**About this task:** Your answer should be an exact copy of the lines from the start of the entries to the line containing "to a family", both included.

**Data listing:**
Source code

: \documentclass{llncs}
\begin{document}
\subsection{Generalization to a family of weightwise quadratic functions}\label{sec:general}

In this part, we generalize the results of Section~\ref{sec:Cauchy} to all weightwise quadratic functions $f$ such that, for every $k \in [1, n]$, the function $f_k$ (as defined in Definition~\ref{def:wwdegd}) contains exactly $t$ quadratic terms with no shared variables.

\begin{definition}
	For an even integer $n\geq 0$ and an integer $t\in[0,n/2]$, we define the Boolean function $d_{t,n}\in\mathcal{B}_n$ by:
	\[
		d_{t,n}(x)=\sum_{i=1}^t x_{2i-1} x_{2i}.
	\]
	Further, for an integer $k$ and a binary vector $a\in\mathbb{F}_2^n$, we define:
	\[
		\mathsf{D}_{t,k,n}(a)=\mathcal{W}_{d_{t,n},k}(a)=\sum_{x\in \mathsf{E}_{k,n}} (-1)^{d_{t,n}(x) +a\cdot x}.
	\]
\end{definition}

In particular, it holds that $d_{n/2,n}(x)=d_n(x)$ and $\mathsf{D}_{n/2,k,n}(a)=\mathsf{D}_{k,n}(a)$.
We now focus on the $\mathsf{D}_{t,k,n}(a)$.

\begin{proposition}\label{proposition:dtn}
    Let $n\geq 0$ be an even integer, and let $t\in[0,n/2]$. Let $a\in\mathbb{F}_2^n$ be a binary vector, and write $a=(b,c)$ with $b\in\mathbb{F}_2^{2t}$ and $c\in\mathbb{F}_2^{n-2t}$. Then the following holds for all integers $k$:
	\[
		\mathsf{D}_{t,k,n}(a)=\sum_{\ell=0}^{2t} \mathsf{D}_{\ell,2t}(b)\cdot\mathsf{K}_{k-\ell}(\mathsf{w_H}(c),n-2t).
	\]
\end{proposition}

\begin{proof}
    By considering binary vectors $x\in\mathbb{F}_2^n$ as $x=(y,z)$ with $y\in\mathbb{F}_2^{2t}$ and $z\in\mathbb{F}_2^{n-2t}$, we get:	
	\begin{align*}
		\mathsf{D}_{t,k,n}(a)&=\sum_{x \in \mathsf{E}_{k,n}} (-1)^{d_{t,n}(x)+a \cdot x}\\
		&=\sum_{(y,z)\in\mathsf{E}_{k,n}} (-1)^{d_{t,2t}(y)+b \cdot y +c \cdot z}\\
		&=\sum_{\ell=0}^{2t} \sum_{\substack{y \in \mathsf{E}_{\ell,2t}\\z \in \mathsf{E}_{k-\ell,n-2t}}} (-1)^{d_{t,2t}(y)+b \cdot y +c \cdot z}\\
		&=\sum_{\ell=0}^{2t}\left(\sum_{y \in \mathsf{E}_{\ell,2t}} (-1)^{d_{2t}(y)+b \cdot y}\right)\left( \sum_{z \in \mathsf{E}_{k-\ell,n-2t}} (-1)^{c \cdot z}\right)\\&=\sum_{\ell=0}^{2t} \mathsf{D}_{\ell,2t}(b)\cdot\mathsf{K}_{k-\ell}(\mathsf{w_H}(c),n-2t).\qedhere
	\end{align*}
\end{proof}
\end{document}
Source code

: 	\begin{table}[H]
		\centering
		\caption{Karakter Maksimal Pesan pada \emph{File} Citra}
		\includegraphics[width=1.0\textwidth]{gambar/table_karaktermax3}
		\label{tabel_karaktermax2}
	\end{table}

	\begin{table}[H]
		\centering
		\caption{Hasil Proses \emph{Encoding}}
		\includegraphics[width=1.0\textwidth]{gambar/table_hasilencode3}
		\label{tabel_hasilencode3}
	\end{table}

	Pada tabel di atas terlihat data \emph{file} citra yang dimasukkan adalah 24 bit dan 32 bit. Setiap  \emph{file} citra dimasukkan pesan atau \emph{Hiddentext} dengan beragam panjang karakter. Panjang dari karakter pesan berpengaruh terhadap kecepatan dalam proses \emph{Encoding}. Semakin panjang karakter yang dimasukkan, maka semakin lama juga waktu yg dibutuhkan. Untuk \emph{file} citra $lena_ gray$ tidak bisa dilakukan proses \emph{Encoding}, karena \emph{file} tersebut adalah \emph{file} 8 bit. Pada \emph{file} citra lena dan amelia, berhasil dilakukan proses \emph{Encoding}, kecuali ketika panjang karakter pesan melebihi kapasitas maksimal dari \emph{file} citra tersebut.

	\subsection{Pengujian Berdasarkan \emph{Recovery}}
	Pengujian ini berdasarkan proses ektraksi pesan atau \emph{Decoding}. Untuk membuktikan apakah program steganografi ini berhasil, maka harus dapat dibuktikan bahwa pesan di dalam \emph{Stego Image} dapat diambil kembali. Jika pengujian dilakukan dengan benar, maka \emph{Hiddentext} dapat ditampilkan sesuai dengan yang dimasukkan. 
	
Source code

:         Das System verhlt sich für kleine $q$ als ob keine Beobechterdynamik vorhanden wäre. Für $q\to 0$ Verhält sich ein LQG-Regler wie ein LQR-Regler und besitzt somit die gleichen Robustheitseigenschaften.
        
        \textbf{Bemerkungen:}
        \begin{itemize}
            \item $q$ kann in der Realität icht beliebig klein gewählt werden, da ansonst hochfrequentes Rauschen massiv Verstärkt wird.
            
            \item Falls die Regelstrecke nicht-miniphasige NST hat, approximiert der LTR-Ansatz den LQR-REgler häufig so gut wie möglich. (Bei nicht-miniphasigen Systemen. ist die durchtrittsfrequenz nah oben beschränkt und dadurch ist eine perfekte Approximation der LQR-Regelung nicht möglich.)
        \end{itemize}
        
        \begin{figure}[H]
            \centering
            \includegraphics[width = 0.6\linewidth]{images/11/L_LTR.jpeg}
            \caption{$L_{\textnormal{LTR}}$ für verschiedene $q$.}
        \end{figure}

**Reply to the exercise:**
Source code

: \documentclass{llncs}
\begin{document}
\subsection{Generalization to a family of weightwise quadratic functions}\label{sec:general}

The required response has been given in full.